Mas Antonio Remiro, catedrático de Direito Internacional da Universidade Autônoma de Madri, acredita, sim, que os russos têm argumentos válidos para rejeitar as críticas ocidentais. “O Ocidente colhe o que semeou”, comenta. “Preparou e perpetrou uma independência de Kosovo que é ilegal. É claro que a violência constitui uma diferença entre os dois casos. Mas a agressão ocorreu quase uma década antes da declaração de independência, pronunciada quando o território kosovar se encontrava sob o mandato da ONU, e quando já havia outros governantes em Belgrado. O Ocidente não tem mérito para criticar Putin”, conclui.

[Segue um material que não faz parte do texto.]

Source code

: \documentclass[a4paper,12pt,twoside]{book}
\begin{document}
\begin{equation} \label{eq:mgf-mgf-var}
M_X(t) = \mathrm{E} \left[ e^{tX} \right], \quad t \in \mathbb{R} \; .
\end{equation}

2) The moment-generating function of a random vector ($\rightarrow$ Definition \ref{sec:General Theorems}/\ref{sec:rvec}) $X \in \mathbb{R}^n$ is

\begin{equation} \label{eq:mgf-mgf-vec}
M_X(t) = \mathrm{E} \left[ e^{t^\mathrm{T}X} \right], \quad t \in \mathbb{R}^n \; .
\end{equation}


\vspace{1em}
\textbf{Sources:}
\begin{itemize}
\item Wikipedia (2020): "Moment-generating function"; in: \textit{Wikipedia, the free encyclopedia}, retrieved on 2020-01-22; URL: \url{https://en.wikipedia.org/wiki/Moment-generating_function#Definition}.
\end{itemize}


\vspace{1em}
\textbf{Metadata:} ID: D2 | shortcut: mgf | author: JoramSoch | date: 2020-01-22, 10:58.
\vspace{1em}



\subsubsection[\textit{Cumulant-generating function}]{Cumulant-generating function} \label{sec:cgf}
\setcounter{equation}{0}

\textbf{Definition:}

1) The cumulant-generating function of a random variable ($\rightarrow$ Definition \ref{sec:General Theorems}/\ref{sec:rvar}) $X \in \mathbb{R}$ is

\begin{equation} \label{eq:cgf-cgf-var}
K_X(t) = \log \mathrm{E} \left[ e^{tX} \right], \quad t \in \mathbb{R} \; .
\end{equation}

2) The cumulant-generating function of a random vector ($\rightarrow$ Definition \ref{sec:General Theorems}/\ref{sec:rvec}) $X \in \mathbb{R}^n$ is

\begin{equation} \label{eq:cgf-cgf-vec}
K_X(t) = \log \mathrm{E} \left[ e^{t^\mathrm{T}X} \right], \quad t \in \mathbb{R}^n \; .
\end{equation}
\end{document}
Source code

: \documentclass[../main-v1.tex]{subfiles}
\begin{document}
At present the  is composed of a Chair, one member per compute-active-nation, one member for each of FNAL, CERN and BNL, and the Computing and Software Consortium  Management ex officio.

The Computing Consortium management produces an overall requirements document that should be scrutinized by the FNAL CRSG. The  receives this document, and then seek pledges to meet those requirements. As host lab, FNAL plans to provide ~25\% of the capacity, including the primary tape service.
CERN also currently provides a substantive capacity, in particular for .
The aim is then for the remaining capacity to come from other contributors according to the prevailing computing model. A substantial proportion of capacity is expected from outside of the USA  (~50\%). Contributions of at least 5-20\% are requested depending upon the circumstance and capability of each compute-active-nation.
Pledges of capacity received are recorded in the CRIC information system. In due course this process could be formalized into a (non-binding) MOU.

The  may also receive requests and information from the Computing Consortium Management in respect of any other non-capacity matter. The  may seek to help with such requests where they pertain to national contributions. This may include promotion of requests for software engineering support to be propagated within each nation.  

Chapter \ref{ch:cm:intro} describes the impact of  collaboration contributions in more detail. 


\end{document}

Jos Boonstra, pesquisador da instituição de análise e pesquisa FRIDE, se inclina por ponderar as diferenças entre os dois casos e destaca o grande esforço internacional empreendido ao longo dos anos para tentar uma convivência comum entre Kosovo e Sérvia. Do seu ponto de vista, a secessão foi o final de um processo no qual ficou evidente que essa convivência não era mais possível, e não é correto compará-la com a secessão da Crimeia, “consumada em poucos dias”.

As autoridades ocidentais definiram o referendo da Crimeia como “ilegal e ilegítimo”. Segundo um comentário interessante escrito pelo professor Jack Goldsmith, de Harvard, essa referência pretende sustentar que Kosovo podia ser ilegal, mas tinha uma legitimidade moral que o caso da Crimeia não tem.